„Writing about dance is probably one of the most challenging things to do. Why use words when bodies in space reflect so much better what the world seems to you?“ En introduction de ses „Choregraphical talks“ qui viennent de paraître, la chorégraphe Léa Tirabasso ne cache pas le doute qui fut d’abord le sien quand le Centre national de littérature (CNL) lui a demandé de coucher par écrit son approche de la danse. Cette franchise rappelle que le chorégraphe, comme le spectateur, peut rencontrer des difficultés à mettre des mots sur la performance qui les réunit. Comme si la beauté de la danse résidait justement dans cette économie de paroles, dans une expérience physique et directe.
La danse et l’écriture entretiennent une relation contrariée, dans laquelle l’écriture semble condamner au second rôle alors qu’elle est omniprésente durant la création. Si elle le pouvait, Léa Tirabasso se passerait même de la note explicative qui accompagne les spectacles. „On va forcément influencer le regard du spectateur avec nos mots. Alors que ce qui est beau est de présenter quelque chose d’entier, d’intègre, que les gens reçoivent ce qu’ils veulent recevoir et comprennent ce qu’ils désirent comprendre“, poursuit la chorégraphe, avant de préciser: „Après, je suis quand même très cérébrale. Je suis capable de faire un essai sur l’approche scientifique, phénoménologique, philosophique de ma chorégraphie. Mais la pièce parlerait mieux que l’essai.“ Et bien évidemment, elle compose des carnets de chorégraphie qui constituent pour elle „un outil de mémoire pour retrouver le corps le plus vite possible“.
„Un acte créatif“
Simone Mousset est une chorégraphe à l’aise avec l’écriture, soucieuse même d’écriture. „Pour moi, c’était toujours un grand plaisir et une grande partie du processus que d’écrire.“ La chorégraphie qu’elle est en train de monter et qui sera présentée au Théâtre d’Esch déborde de mots. Cela a commencé par le travail que connaissent les chorégraphes contraints qu’ils sont de présenter leurs pièces en cours de projet à des professionnels. Simone Mousset vient de faire sa troisième présentation du genre en un an, préparée par un gros travail d’écriture. „Les présentations verbales que beaucoup de chorégraphes n’aiment pas, pour moi, c’est aussi un acte créatif, consistant à présenter mon inspiration et mon univers avec des mots.“ Et elle réfléchit d’ores et déjà à la manière de transmettre l’univers littéraire dans lequel s’est déployé sa pièce, sous la forme d’un booklet accompagnant la présentation de la pièce et comprenant une nouvelle qu’elle a rédigée à cette occasion.
Mais cette dernière n’aurait toutefois pas pu être écrite sans la présence des corps des danseurs. „Je n’aurais jamais pu écrire ce que j’écris si je n’avais pas fait une semaine dans le studio avec les danseurs; et si on n’avait pas fait toutes les improvisations et toutes les erreurs qu’on a faites.“
Entre corps et mots, il faut savoir doser, car mettre trop de mots, c’est emmener la danse vers une abstraction qui n’est pas nécessairement sa nature.

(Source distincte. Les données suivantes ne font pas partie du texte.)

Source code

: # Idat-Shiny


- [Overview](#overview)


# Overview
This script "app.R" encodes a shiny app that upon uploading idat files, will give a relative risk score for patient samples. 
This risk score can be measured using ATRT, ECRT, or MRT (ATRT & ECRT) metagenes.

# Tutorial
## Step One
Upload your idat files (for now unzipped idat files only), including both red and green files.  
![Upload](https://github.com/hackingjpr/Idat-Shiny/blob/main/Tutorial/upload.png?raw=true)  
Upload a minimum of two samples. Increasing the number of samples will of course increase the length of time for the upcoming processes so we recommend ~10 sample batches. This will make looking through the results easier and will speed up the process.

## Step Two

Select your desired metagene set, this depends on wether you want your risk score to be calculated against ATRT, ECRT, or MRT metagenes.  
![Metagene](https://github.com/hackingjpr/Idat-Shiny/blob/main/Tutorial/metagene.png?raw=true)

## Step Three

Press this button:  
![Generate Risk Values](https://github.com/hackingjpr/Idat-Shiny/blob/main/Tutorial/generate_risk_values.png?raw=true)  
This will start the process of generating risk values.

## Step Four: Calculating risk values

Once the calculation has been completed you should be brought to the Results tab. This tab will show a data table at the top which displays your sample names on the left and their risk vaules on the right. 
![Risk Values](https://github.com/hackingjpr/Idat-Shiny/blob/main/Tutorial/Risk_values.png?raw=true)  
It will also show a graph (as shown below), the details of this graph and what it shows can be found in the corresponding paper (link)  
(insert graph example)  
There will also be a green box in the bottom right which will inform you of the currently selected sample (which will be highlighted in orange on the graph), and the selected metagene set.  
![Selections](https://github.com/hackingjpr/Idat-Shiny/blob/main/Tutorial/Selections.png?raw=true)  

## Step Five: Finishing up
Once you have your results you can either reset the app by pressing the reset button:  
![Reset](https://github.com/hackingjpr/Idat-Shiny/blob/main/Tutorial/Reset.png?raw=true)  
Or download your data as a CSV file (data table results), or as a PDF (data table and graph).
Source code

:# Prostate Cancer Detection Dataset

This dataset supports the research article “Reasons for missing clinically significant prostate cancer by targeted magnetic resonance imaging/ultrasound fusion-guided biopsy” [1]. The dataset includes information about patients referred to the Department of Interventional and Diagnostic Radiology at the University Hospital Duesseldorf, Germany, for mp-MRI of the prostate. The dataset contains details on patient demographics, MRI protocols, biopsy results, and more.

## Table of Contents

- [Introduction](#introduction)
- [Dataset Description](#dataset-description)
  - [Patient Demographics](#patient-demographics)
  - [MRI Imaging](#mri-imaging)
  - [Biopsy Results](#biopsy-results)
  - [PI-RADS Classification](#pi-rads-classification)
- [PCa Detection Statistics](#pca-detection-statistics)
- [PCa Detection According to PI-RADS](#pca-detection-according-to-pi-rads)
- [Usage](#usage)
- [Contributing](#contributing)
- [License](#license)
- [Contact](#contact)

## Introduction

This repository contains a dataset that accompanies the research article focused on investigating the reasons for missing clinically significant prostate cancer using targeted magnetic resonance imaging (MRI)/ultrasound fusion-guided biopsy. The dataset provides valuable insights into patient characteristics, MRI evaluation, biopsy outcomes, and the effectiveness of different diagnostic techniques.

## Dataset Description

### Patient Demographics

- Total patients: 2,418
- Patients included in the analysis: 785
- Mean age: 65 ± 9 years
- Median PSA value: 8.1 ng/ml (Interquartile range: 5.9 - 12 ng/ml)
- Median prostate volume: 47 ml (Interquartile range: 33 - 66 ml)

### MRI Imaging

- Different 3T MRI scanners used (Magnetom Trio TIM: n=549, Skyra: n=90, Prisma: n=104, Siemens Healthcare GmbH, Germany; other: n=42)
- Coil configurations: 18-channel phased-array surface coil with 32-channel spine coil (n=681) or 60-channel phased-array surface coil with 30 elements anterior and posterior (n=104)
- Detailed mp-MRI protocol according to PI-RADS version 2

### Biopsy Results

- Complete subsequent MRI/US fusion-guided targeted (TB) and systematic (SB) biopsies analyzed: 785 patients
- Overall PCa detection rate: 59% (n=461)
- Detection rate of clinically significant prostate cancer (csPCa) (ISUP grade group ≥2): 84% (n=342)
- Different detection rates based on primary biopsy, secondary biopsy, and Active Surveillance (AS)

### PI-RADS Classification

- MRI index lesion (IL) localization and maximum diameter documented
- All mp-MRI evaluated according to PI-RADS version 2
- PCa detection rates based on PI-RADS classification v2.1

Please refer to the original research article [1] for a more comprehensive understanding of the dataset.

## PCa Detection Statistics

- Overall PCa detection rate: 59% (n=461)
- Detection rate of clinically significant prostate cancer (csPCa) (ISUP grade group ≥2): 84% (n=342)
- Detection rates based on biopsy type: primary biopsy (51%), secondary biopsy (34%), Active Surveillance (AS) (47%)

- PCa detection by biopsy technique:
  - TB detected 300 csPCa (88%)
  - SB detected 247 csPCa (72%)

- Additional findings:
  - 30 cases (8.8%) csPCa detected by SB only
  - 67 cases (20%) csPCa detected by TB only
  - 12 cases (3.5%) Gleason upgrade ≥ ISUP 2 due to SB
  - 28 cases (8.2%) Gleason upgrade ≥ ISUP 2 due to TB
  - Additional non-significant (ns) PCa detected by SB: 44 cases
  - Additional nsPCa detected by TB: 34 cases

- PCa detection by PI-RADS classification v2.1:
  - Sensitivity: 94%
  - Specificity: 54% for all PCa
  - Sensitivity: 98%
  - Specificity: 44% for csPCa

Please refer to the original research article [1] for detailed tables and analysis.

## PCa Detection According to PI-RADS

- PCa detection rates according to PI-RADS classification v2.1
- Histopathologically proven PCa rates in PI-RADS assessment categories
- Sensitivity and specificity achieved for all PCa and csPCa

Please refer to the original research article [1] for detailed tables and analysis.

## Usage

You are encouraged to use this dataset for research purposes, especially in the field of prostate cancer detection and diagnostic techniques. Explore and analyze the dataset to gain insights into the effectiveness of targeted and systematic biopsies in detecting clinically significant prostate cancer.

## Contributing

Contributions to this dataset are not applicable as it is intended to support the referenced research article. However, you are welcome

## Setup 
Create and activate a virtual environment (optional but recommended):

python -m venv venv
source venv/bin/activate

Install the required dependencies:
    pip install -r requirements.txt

Bernard Baumgarten, directeur artistique du Centre chorégraphique luxembourgeois (3-CL), se souvient d’une époque où on est allé trop loin en la matière. „On a intellectualisé la danse. J’ai l’impression qu’à un moment les danseurs étaient mal à l’aise parce qu’ils ne se sentaient pas assez intellectuels. C’est là qu’est apparue la danse conceptuelle. On ne dansait plus du tout. Il ne restait plus que les concepts. Les gens arrivaient sur scène et ne faisaient rien. C’est une façon de chercher, aller dans des extrêmes pour trouver de nouvelles voies.“
Mais ces expérimentations n’ont pas brouillé l’image d’une discipline peu diserte, qui lui donnerait l’avantage pour accaparer avant les autres arts vivants les nouvelles tendances. „La danse est toujours en avance, même sur le théâtre. Dès qu’il y a une nouvelle technologie qui sort, la danse va se l’accaparer. En théâtre, vous avez un texte, vous pouvez faire un décor plus ou moins moderne, mais cela restera toujours le même texte. Avec la danse, il faut partir de zéro. C’est ce que les gens de théâtre me disent toujours: on ne sait pas comment vous faites, nous, au moins, on a un texte“, témoigne Bernard Baumgarten.
„Créer une mémoire“
A vrai dire, depuis le XVIIe siècle, on écrit la danse. Et des chorégraphes se sont d’ailleurs fait une spécialité de revisiter les danses anciennes, comme par exemple Francine Lancelot pour l’art baroque. Il y a aussi un terme que les chorégraphes emploient pour désigner la période de gestation de leur pièce à venir, et qui indique bien qu’ils se nourrissent de mots: celui de recherche. Ce sont souvent ces termes de la recherche qu’ils partagent avec les autres chorégraphes ou avec le public, plutôt que ceux qui désignent le mouvement et que des systèmes de notation propres essaient de capter. C’est généralement avec le danseur que ce vocabulaire du corps est plus souvent utilisé. Et encore, tous les danseurs contemporains n’ont pas les mêmes attentes à la manière, certains devant être guidés dans leur mouvement, d’autres plongés dans une atmosphère dans laquelle ils déploient leur énergie.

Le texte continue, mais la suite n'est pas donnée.